■ Task
Work out how many lines below contain the word "multi", then give that number alone.

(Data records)
»»
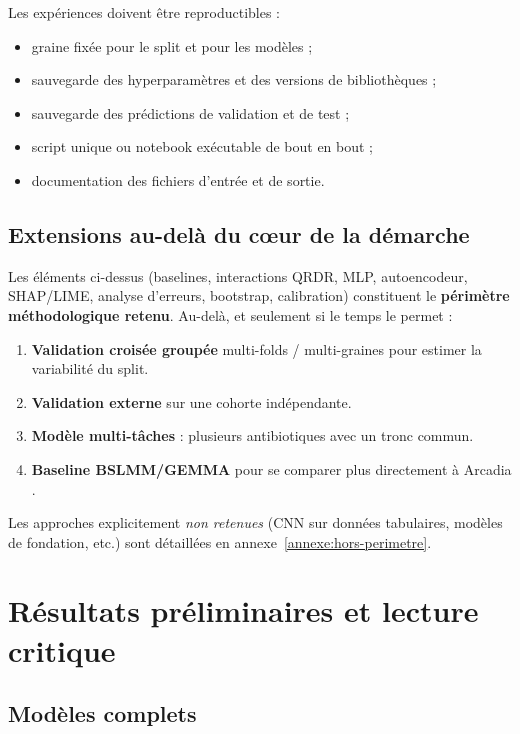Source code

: \documentclass[11pt,a4paper]{article}
\begin{document}
Les expériences doivent être reproductibles :
\begin{itemize}[leftmargin=1.2em]
    \item graine fixée pour le split et pour les modèles ;
    \item sauvegarde des hyperparamètres et des versions de bibliothèques ;
    \item sauvegarde des prédictions de validation et de test ;
    \item script unique ou notebook exécutable de bout en bout ;
    \item documentation des fichiers d'entrée et de sortie.
\end{itemize}

\subsection{Extensions au-delà du cœur de la démarche}

Les éléments ci-dessus (baselines, interactions QRDR, MLP, autoencodeur, SHAP/LIME, analyse d'erreurs, bootstrap, calibration) constituent le \textbf{périmètre méthodologique retenu}. Au-delà, et seulement si le temps le permet :
\begin{enumerate}[leftmargin=1.4em]
    \item \textbf{Validation croisée groupée} multi-folds / multi-graines pour estimer la variabilité du split.
    \item \textbf{Validation externe} sur une cohorte indépendante.
    \item \textbf{Modèle multi-tâches} : plusieurs antibiotiques avec un tronc commun.
    \item \textbf{Baseline BSLMM/GEMMA} pour se comparer plus directement à Arcadia \citep{patton2025,zhou2013}.
\end{enumerate}

Les approches explicitement \emph{non retenues} (CNN sur données tabulaires, modèles de fondation, etc.) sont détaillées en annexe~\ref{annexe:hors-perimetre}.

\section{Résultats préliminaires et lecture critique}

\subsection{Modèles complets}
\end{document}
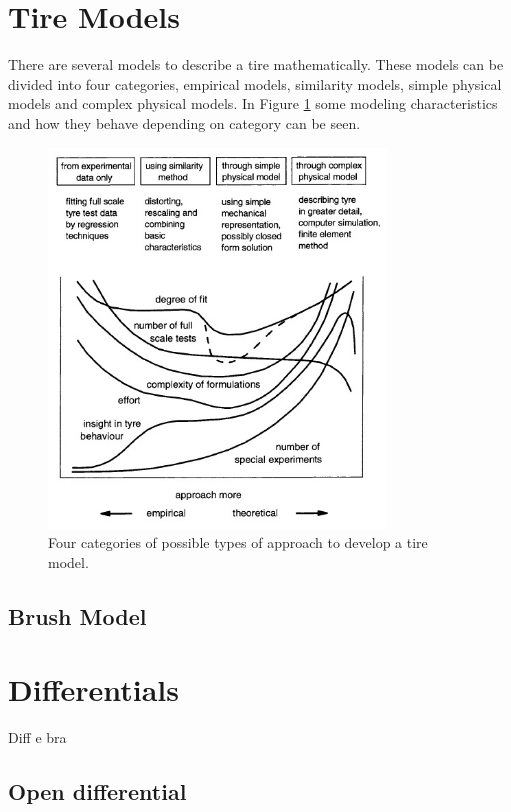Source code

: \section{Tire Models}

There are several models to describe a tire mathematically. These models can be divided into four categories, empirical models, similarity models, simple physical models and complex physical  models. In Figure \ref{tire_modeling} some modeling characteristics and how they behave depending on category can be seen.

\begin{figure}[h]
	\centering
	\includegraphics[width=0.8\textwidth]{Pictures/tire_modeling}
	\caption{Four categories of possible types of approach to develop a tire model. \cite{pacejka}}
	\label{tire_modeling}
\end{figure}


\subsection{Brush Model}



\section{Differentials}

Diff e bra

\subsection{Open differential}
««
■ Task output
2